What to do | Print every line from the start of the data, and when you reach the line with "### Adding pages", include it and stop. Pictures are not part of the copy.

Dataset records:

= Beginning of Section =

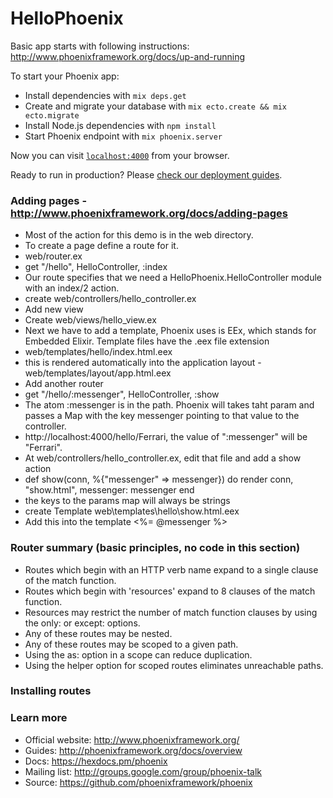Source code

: # HelloPhoenix

Basic app starts with following instructions:
http://www.phoenixframework.org/docs/up-and-running

To start your Phoenix app:

  * Install dependencies with `mix deps.get`
  * Create and migrate your database with `mix ecto.create && mix ecto.migrate`
  * Install Node.js dependencies with `npm install`
  * Start Phoenix endpoint with `mix phoenix.server`

Now you can visit [`localhost:4000`](http://localhost:4000) from your browser.

Ready to run in production? Please [check our deployment guides](http://www.phoenixframework.org/docs/deployment).

### Adding pages - http://www.phoenixframework.org/docs/adding-pages
* Most of the action for this demo is in the web directory.
* To create a page define a route for it.
* web/router.ex
* get "/hello", HelloController, :index
* Our route specifies that we need a HelloPhoenix.HelloController module with an index/2 action.
* create web/controllers/hello_controller.ex
* Add new view
* Create web/views/hello_view.ex
* Next we have to add a template, Phoenix uses is EEx, which stands for Embedded Elixir. Template files have the .eex file extension
* web/templates/hello/index.html.eex
* this is rendered automatically into the application layout - web/templates/layout/app.html.eex
* Add another router
* get "/hello/:messenger", HelloController, :show
* The atom :messenger is in the path. Phoenix will takes taht param and passes a Map with the key messenger pointing to that value to the controller.
* http://localhost:4000/hello/Ferrari, the value of ":messenger" will be "Ferrari".
* At web/controllers/hello_controller.ex, edit that file and add a show action
* def show(conn, %{"messenger" => messenger}) do  render conn, "show.html", messenger: messenger end
* the keys to the params map will always be strings
* create Template web\templates\hello\show.html.eex
* Add this into the template <%= @messenger %>

### Router summary (basic principles, no code in this section)

* Routes which begin with an HTTP verb name expand to a single clause of the match function.
* Routes which begin with 'resources' expand to 8 clauses of the match function.
* Resources may restrict the number of match function clauses by using the only: or except: options.
* Any of these routes may be nested.
* Any of these routes may be scoped to a given path.
* Using the as: option in a scope can reduce duplication.
* Using the helper option for scoped routes eliminates unreachable paths.


### Installing routes

### Learn more

  * Official website: http://www.phoenixframework.org/
  * Guides: http://phoenixframework.org/docs/overview
  * Docs: https://hexdocs.pm/phoenix
  * Mailing list: http://groups.google.com/group/phoenix-talk
  * Source: https://github.com/phoenixframework/phoenix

= End of Section =

Response to this task |
Source code

: # HelloPhoenix

Basic app starts with following instructions:
http://www.phoenixframework.org/docs/up-and-running

To start your Phoenix app:

  * Install dependencies with `mix deps.get`
  * Create and migrate your database with `mix ecto.create && mix ecto.migrate`
  * Install Node.js dependencies with `npm install`
  * Start Phoenix endpoint with `mix phoenix.server`

Now you can visit [`localhost:4000`](http://localhost:4000) from your browser.

Ready to run in production? Please [check our deployment guides](http://www.phoenixframework.org/docs/deployment).

### Adding pages - http://www.phoenixframework.org/docs/adding-pages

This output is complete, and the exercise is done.